Here is a strawman proposal that we could use for the basis of further discussion.

Table 5-3. Default Grapheme Cluster Boundaries

Character Classes

Any of the Linebreak properties, plus:

Hiragana	Letter where script = HIRAGANA
Katakana	Letter where script = KATAKANA
Letter	(General Category = L* or Sk) AND ¬ (ID OR Hiragana OR Katakana)
MidLetter	U+00AD apostrophe, U+2019 curly apostrophe, U+003A colon (used in Swedish), U+0029 period
Ignorable	Join_Controls, Bidi_Controls, Word_Joiner, ZWNBSP, CGJ, All combining marks (General Category = M*)

Rules

[ED NOTE: I am liberally copying from the LineBreak rules, and have not tried to make the result pretty. The items marked (LB) are exactly from Linebreak.]

Break at the start and end of text:

÷ sot

eot ÷

Each Ignorable is treated as if it were the type of the previous letter.

X Ignorable => X X

Don’t break words across certain punctuation

Letter × MidLetter Letter

Letter MidLetter × Letter

(LB) Don’t break within ‘a9’, ‘3a’, or ‘H%’

ID × PO

AL × NU

NU × AL

Numbers are of the form PR ? ( OP | HY ) ? NU (NU | IS) * CL ? PO ?

Examples: $(12.35) 2,1234 (12)¢ 12.54¢

This is approximated with the following rules. (Some cases already handled above, like ‘9,’, ‘[9’.)

(LB) Don’t break between the following pairs of classes.

CL × PO

HY × NU

IS × NU

NU × NU

NU × PO

PR × AL

PR × HY

PR × ID

PR × NU

PR × OP

SY × NU

Example pairs: ‘$9’, ‘$[’, ‘$-‘, ‘-9’, ‘/9’, ‘99’, ‘,9’, ‘9%’ ‘]%’
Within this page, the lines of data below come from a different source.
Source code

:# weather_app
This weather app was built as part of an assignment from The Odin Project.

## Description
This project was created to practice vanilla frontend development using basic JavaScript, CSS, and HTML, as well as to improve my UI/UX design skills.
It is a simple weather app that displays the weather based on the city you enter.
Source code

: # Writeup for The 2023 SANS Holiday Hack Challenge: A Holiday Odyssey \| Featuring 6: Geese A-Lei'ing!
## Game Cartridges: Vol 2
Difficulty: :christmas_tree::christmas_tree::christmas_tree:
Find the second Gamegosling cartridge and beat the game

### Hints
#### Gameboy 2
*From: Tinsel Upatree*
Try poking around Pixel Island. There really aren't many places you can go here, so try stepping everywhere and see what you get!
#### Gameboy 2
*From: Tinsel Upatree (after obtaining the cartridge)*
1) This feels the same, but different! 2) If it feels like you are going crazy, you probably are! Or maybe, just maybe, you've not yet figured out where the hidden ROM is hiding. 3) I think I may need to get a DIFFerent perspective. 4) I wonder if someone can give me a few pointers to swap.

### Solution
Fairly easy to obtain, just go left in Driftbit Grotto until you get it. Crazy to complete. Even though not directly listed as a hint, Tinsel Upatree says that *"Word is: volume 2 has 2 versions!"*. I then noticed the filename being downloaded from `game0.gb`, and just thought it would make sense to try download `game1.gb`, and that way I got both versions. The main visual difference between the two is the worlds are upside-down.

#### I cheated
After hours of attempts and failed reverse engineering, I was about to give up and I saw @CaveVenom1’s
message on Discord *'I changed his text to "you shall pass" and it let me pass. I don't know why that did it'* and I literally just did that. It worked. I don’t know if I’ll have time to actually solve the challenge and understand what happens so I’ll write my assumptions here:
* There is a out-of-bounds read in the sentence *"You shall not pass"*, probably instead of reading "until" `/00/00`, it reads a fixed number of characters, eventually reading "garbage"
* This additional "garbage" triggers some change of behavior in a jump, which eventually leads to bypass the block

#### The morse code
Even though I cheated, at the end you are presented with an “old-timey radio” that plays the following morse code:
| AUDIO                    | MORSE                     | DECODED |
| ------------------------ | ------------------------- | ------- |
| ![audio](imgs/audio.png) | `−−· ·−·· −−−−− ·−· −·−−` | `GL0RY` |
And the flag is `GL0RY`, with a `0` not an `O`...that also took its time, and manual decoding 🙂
Break transition between Numbers and anything else

NU ÷ ¬ NU

¬ NU ÷ NU

Break at a transition between Letters and anything else

Letter ÷ ¬ Letter

¬ Letter ÷ Letter

Break at a transition between Hiragana and anything else

Hiragana ÷ ¬ Hiragana

¬ Hiragana ÷ Hiragana

Break at a transition between Katakana and anything else

Katakana ÷ ¬ Katakana

¬ Katakana ÷ Katakana

Break around ideographs

ID ÷

÷ ID

Otherwise, don't break

Any × Any

Note: Thai is a case where, as in LineBreak, a good implementation could not just depend on the default word boundary specification, but should use a more sophisticated mechanism. We do have to choose some default, however, in the absence of such a mechanism. The above would treat any sequence of Thai letters as a single word, depending on the (logical or physical) insertion of ZWSP to break up the words. The alternative is to treat them as ID, breaking everywhere.